8.18 Design a key-value store - The System Design Interview Handbook

Here is the step-by-step design for a distributed Key-Value Store, similar to Amazon DynamoDB or Apache Cassandra.

1. Problem Definition and Scope

We are designing a distributed Key-Value (KV) store. This is a NoSQL database that allows applications to store data as a collection of key-value pairs, where the key is a unique identifier and the value is opaque binary data (the system does not need to understand the content).

Main User Groups:
- Application Developers: They use the KV store as the backend for microservices (e.g., storing user sessions, shopping carts, or product preferences).
- System Administrators: They manage the cluster hardware, although the system should be largely self-healing.
Scope: We will focus on the backend architecture required to store, retrieve, and replicate data at scale.
- In Scope: Data partitioning (sharding), replication, consistency models (tunable), read/write paths, and handling node failures.
- Out of Scope: Multi-region replication (we will focus on a single region with multiple availability zones), complex SQL querying, billing, and user authentication.

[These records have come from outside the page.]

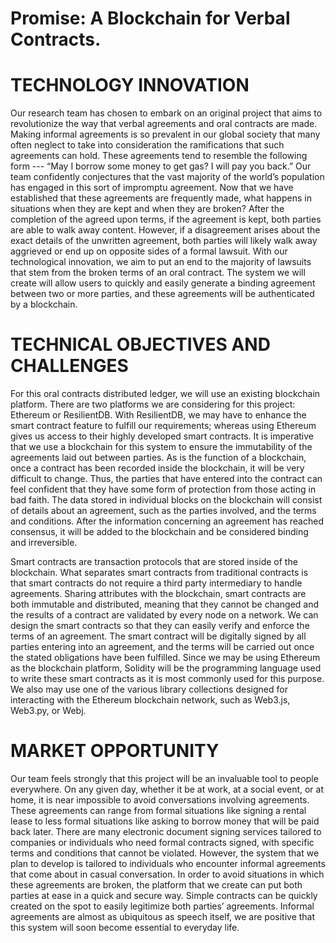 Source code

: # Promise: A Blockchain for Verbal Contracts.

# TECHNOLOGY INNOVATION

Our research team has chosen to embark on an original project that aims to revolutionize the way that verbal agreements and oral contracts are made. Making informal agreements is so prevalent in our global society that many often neglect to take into consideration the ramifications that such agreements can hold. These agreements tend to resemble the following form --- “May I borrow some money to get gas? I will pay you back.” Our team confidently conjectures that the vast majority of the world’s population has engaged in this sort of impromptu agreement. Now that we have established that these agreements are frequently made, what happens in situations when they are kept and when they are broken? After the completion of the agreed upon terms, if the agreement is kept, both parties are able to walk away content. However, if a disagreement arises about the exact details of the unwritten agreement, both parties will likely walk away aggrieved or end up on opposite sides of a formal lawsuit. With our technological innovation, we aim to put an end to the majority of lawsuits that stem from the broken terms of an oral contract. The system we will create will allow users to quickly and easily generate a binding agreement between two or more parties, and these agreements will be authenticated by a blockchain.

# TECHNICAL OBJECTIVES AND CHALLENGES

For this oral contracts distributed ledger, we will use an existing blockchain platform. There are two platforms we are considering for this project: Ethereum or ResilientDB. With ResilientDB, we may have to enhance the smart contract feature to fulfill our requirements; whereas using Ethereum gives us access to their highly developed smart contracts. It is imperative that we use a blockchain for this system to ensure the immutability of the agreements laid out between parties. As is the function of a blockchain, once a contract has been recorded inside the blockchain, it will be very difficult to change. Thus, the parties that have entered into the contract can feel confident that they have some form of protection from those acting in bad faith. The data stored in individual blocks on the blockchain will consist of details about an agreement, such as the parties involved, and the terms and conditions. After the information concerning an agreement has reached consensus, it will be added to the blockchain and be considered binding and irreversible.

Smart contracts are transaction protocols that are stored inside of the blockchain. What separates smart contracts from traditional contracts is that smart contracts do not require a third party intermediary to handle agreements. Sharing attributes with the blockchain, smart contracts are both immutable and distributed, meaning that they cannot be changed and the results of a contract are validated by every node on a network. We can design the smart contracts so that they can easily verify and enforce the terms of an agreement. The smart contract will be digitally signed by all parties entering into an agreement, and the terms will be carried out once the stated obligations have been fulfilled. Since we may be using Ethereum as the blockchain platform, Solidity will be the programming language used to write these smart contracts as it is most commonly used for this purpose. We also may use one of the various library collections designed for interacting with the Ethereum blockchain network, such as Web3.js, Web3.py, or Webj. 

# MARKET OPPORTUNITY

Our team feels strongly that this project will be an invaluable tool to people everywhere. On any given day, whether it be at work, at a social event, or at home, it is near impossible to avoid conversations involving agreements. These agreements can range from formal situations like signing a rental lease to less formal situations like asking to borrow money that will be paid back later. There are many electronic document signing services tailored to companies or individuals who need formal contracts signed, with specific terms and conditions that cannot be violated. However, the system that we plan to develop is tailored to individuals who encounter informal agreements that come about in casual conversation. In order to avoid situations in which these agreements are broken, the platform that we create can put both parties at ease in a quick and secure way. Simple contracts can be quickly created on the spot to easily legitimize both parties’ agreements. Informal agreements are almost as ubiquitous as speech itself, we are positive that this system will soon become essential to everyday life.
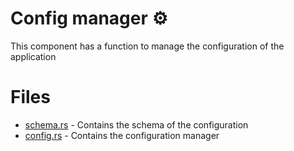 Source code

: # Config manager ⚙️
This component has a function to manage the configuration of the application

# Files
 - [schema.rs](./schema.rs) - Contains the schema of the configuration
 - [config.rs](./config.rs) - Contains the configuration manager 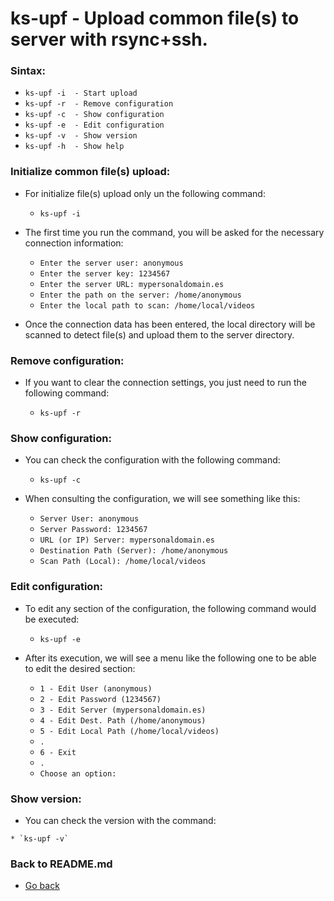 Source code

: ks-upf - Upload common file(s) to server with rsync+ssh.
========================================================

### Sintax:

  * `ks-upf -i  - Start upload`
  * `ks-upf -r  - Remove configuration`
  * `ks-upf -c  - Show configuration`
  * `ks-upf -e  - Edit configuration`
  * `ks-upf -v  - Show version`
  * `ks-upf -h  - Show help`

### Initialize common file(s) upload:

  * For initialize file(s) upload only un the following command:
  
    * `ks-upf -i`
    
  * The first time you run the command, you will be asked for the necessary connection information:

    * `Enter the server user: anonymous`
    * `Enter the server key: 1234567`
    * `Enter the server URL: mypersonaldomain.es`
    * `Enter the path on the server: /home/anonymous`
    * `Enter the local path to scan: /home/local/videos`

  * Once the connection data has been entered, the local directory will be scanned to detect file(s) and upload them to the server directory.
    
### Remove configuration:

  * If you want to clear the connection settings, you just need to run the following command:
  
    * `ks-upf -r`
    
### Show configuration:

  * You can check the configuration with the following command:
  
    * `ks-upf -c`
    
  * When consulting the configuration, we will see something like this:

    * `Server User: anonymous`
    * `Server Password: 1234567`
    * `URL (or IP) Server: mypersonaldomain.es`
    * `Destination Path (Server): /home/anonymous`
    * `Scan Path (Local): /home/local/videos`
    
### Edit configuration:

  * To edit any section of the configuration, the following command would be executed:

    * `ks-upf -e`
    
  * After its execution, we will see a menu like the following one to be able to edit the desired section:

    * `1 - Edit User (anonymous)`
    * `2 - Edit Password (1234567)`
    * `3 - Edit Server (mypersonaldomain.es)`
    * `4 - Edit Dest. Path (/home/anonymous)`
    * `5 - Edit Local Path (/home/local/videos)`
    * `.`
    * `6 - Exit`
    * `.`
    * `Choose an option:`
    
### Show version:

   * You can check the version with the command:
   
    * `ks-upf -v`
    
### Back to README.md
    
* [Go back](https://github.com/q3aql/ks-tools/blob/main/README.md)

2. Clarify functional requirements

Must Have:

Put(key, value): Users can store or update a value associated with a key.
Get(key): Users can retrieve the value associated with a key.
Delete(key): Users can remove a key-value pair.
Configurable Consistency: Users can choose between strong consistency (slower) or eventual consistency (faster) for each request.
High Availability: The system must accept writes even if some nodes are down.

Nice to Have:

Versioning: Support for version numbers or timestamps to handle concurrent updates.
TTL (Time To Live): Automatically delete keys after a certain time expiration.

Functional Requirements

3. Clarify non-functional requirements

Scale: Support 100 TB of data and billions of keys.
Throughput: 100,000 queries per second (QPS).
Latency: Ultra-low. Reads and writes should complete in single-digit milliseconds (e.g., < 10ms for 99th percentile).
Availability: "Five nines" (99.999%). We prioritize Availability over Consistency (AP system in CAP theorem) by default, but this is tunable.
Durability: Zero data loss. Data must be replicated across multiple physical nodes (typically 3).
Scalability: Horizontal scaling. We should be able to add cheap servers to the cluster to handle growth.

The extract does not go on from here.